The top three leaders in the cloud services market for many years include Amazon Web Services, Microsoft Azure, and Google Cloud. In this article, we will talk about the platform from Google Corporation, which has more than 100 cloud services for various purposes.

Evolution of Google Cloud

Google Cloud Platform (GCP) is one of the key cloud service providers in the market. It provides a suite of cloud services that include tools for computing, data storage and sharing, analytics, development, AI/ML technologies, and more. GCP offers its services in infrastructure as a service (IaaS), platform as a service (PaaS), and serverless computing formats. The underlying infrastructure is also used to run other company products – Google Search, Google Docs, Gmail, and others.

Google Cloud Platform


The service launched in 2008 as an App Engine tool that allowed developers to run their own apps on Google's infrastructure. At first, it was available only to 10,000 developers. Each of them received 500 MB of cloud space and 10 GB of traffic per day. At that time, Google was noticeably behind other providers of similar software. For example, Amazon had already been providing customers with a full-fledged AWS cloud computing system with EC2 and S3 storage for several years.

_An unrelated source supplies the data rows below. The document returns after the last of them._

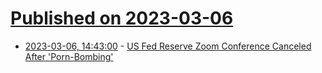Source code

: # [Published on 2023-03-06](index.md)

* [2023-03-06, 14:43:00](https://it.slashdot.org/story/23/03/06/1444212/us-fed-reserve-zoom-conference-canceled-after-porn-bombing?utm_source=rss1.0mainlinkanon&utm_medium=feed) - [US Fed Reserve Zoom Conference Canceled After 'Porn-Bombing'](https://it.slashdot.org/story/23/03/06/1444212/us-fed-reserve-zoom-conference-canceled-after-porn-bombing?utm_source=rss1.0mainlinkanon&utm_medium=feed)
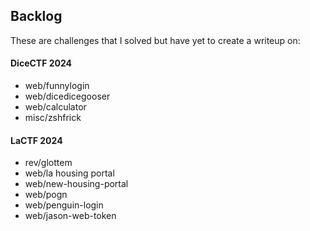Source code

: ## Backlog
These are challenges that I solved but have yet to create a writeup on:  

#### DiceCTF 2024
- web/funnylogin
- web/dicedicegooser
- web/calculator
- misc/zshfrick

#### LaCTF 2024
- rev/glottem
- web/la housing portal
- web/new-housing-portal
- web/pogn
- web/penguin-login
- web/jason-web-token

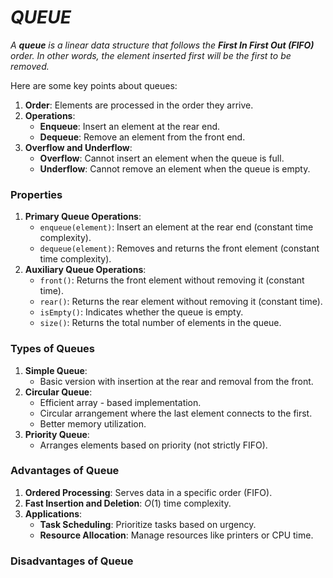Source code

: # _QUEUE_

_A **queue** is a linear data structure that follows the **First In First Out (FIFO)** order. In other words, the element inserted first will be the first to be removed._

Here are some key points about queues:
1. **Order**: Elements are processed in the order they arrive.
2. **Operations**:
    - **Enqueue**: Insert an element at the rear end.
    - **Dequeue**: Remove an element from the front end.
3. **Overflow and Underflow**:
    - **Overflow**: Cannot insert an element when the queue is full.
    - **Underflow**: Cannot remove an element when the queue is empty.

### Properties
1. **Primary Queue Operations**:
    - `enqueue(element)`: Insert an element at the rear end (constant time complexity).
    - `dequeue(element)`: Removes and returns the front element (constant time complexity).
2. **Auxiliary Queue Operations**:
    - `front()`: Returns the front element without removing it (constant time).
    - `rear()`: Returns the rear element without removing it (constant time).
    - `isEmpty()`: Indicates whether the queue is empty.
    - `size()`: Returns the total number of elements in the queue.
  
### Types of Queues
1. **Simple Queue**:
    - Basic version with insertion at the rear and removal from the front.
2. **Circular Queue**:
    - Efficient array - based implementation.
    - Circular arrangement where the last element connects to the first.
    - Better memory utilization.
3. **Priority Queue**:
    - Arranges elements based on priority (not strictly FIFO).
  
### Advantages of Queue
1. **Ordered Processing**: Serves data in a specific order (FIFO).
2. **Fast Insertion and Deletion**: $O(1)$ time complexity.
3. **Applications**:
    - **Task Scheduling**: Prioritize tasks based on urgency.
    - **Resource Allocation**: Manage resources like printers or CPU time.
  
### Disadvantages of Queue
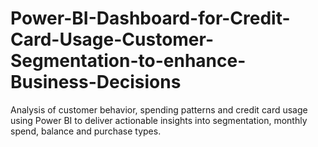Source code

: # Power-BI-Dashboard-for-Credit-Card-Usage-Customer-Segmentation-to-enhance-Business-Decisions
Analysis of customer behavior, spending patterns and credit card usage using Power BI to deliver actionable insights into segmentation, monthly spend, balance and purchase types. 
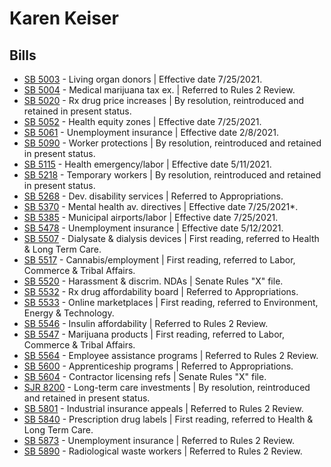 # Karen Keiser
## Bills
* [SB 5003](/bill/2021-22/sb/5003/) - Living organ donors | Effective date 7/25/2021.
* [SB 5004](/bill/2021-22/sb/5004/) - Medical marijuana tax ex. | Referred to Rules 2 Review.
* [SB 5020](/bill/2021-22/sb/5020/) - Rx drug price increases | By resolution, reintroduced and retained in present status.
* [SB 5052](/bill/2021-22/sb/5052/) - Health equity zones | Effective date 7/25/2021.
* [SB 5061](/bill/2021-22/sb/5061/) - Unemployment insurance | Effective date 2/8/2021.
* [SB 5090](/bill/2021-22/sb/5090/) - Worker protections | By resolution, reintroduced and retained in present status.
* [SB 5115](/bill/2021-22/sb/5115/) - Health emergency/labor | Effective date 5/11/2021.
* [SB 5218](/bill/2021-22/sb/5218/) - Temporary workers | By resolution, reintroduced and retained in present status.
* [SB 5268](/bill/2021-22/sb/5268/) - Dev. disability services | Referred to Appropriations.
* [SB 5370](/bill/2021-22/sb/5370/) - Mental health av. directives | Effective date 7/25/2021*.
* [SB 5385](/bill/2021-22/sb/5385/) - Municipal airports/labor | Effective date 7/25/2021.
* [SB 5478](/bill/2021-22/sb/5478/) - Unemployment insurance | Effective date 5/12/2021.
* [SB 5507](/bill/2021-22/sb/5507/) - Dialysate & dialysis devices | First reading, referred to Health & Long Term Care.
* [SB 5517](/bill/2021-22/sb/5517/) - Cannabis/employment | First reading, referred to Labor, Commerce & Tribal Affairs.
* [SB 5520](/bill/2021-22/sb/5520/) - Harassment & discrim. NDAs | Senate Rules "X" file.
* [SB 5532](/bill/2021-22/sb/5532/) - Rx drug affordability board | Referred to Appropriations.
* [SB 5533](/bill/2021-22/sb/5533/) - Online marketplaces | First reading, referred to Environment, Energy & Technology.
* [SB 5546](/bill/2021-22/sb/5546/) - Insulin affordability | Referred to Rules 2 Review.
* [SB 5547](/bill/2021-22/sb/5547/) - Marijuana products | First reading, referred to Labor, Commerce & Tribal Affairs.
* [SB 5564](/bill/2021-22/sb/5564/) - Employee assistance programs | Referred to Rules 2 Review.
* [SB 5600](/bill/2021-22/sb/5600/) - Apprenticeship programs | Referred to Appropriations.
* [SB 5604](/bill/2021-22/sb/5604/) - Contractor licensing refs | Senate Rules "X" file.
* [SJR 8200](/bill/2021-22/sjr/8200/) - Long-term care investments | By resolution, reintroduced and retained in present status.
* [SB 5801](/bill/2021-22/sb/5801/) - Industrial insurance appeals | Referred to Rules 2 Review.
* [SB 5840](/bill/2021-22/sb/5840/) - Prescription drug labels | First reading, referred to Health & Long Term Care.
* [SB 5873](/bill/2021-22/sb/5873/) - Unemployment insurance | Referred to Rules 2 Review.
* [SB 5890](/bill/2021-22/sb/5890/) - Radiological waste workers | Referred to Rules 2 Review.

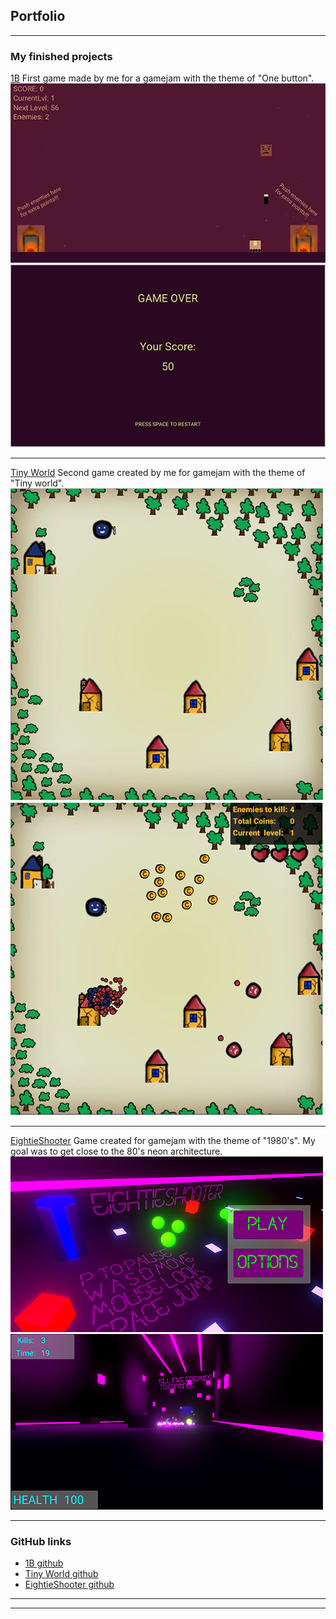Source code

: ## Portfolio

---

### My finished projects 

[1B](https://iamfilthycasual.itch.io/1b)
First game made by me for a gamejam with the theme of "One button".
<img src="images/1B 2.png?raw=true"/>
<img src="images/1B 1.png?raw=true"/>

---
[Tiny World](https://iamfilthycasual.itch.io/tinyworld)
Second game created by me for gamejam with the theme of "Tiny world".
<img src="images/TW1.png?raw=true"/>
<img src="images/TW2.png?raw=true"/>

---
[EightieShooter](https://iamfilthycasual.itch.io/eightieshooter)
Game created for gamejam with the theme of "1980's". My goal was to get close to the 80's neon architecture.
<img src="images/Eightie1.png?raw=true"/>
<img src="images/Eightie2.png?raw=true"/>

---

### GitHub links

- [1B github](https://github.com/CarpenterCode/1B)
- [Tiny World github](https://github.com/CarpenterCode/Tiny-World)
- [EightieShooter github](https://github.com/CarpenterCode/EightieShooter)

---




---
<!-- Remove above link if you don't want to attibute -->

In 2010, Google Cloud Storage appeared as part of the platform. At the same time, the launch of preliminary versions of the Google API – BigQuery and Prediction API – was announced. In 2011, the GCP functionality was supplemented with an SQL module, and in 2012 it included the Compute Engine, which allows you to deploy Google Cloud Web Server Apache on a virtual machine (VM). In 2014, the developers launched an alpha version of the open-source container manager Google Kubernetes Engine.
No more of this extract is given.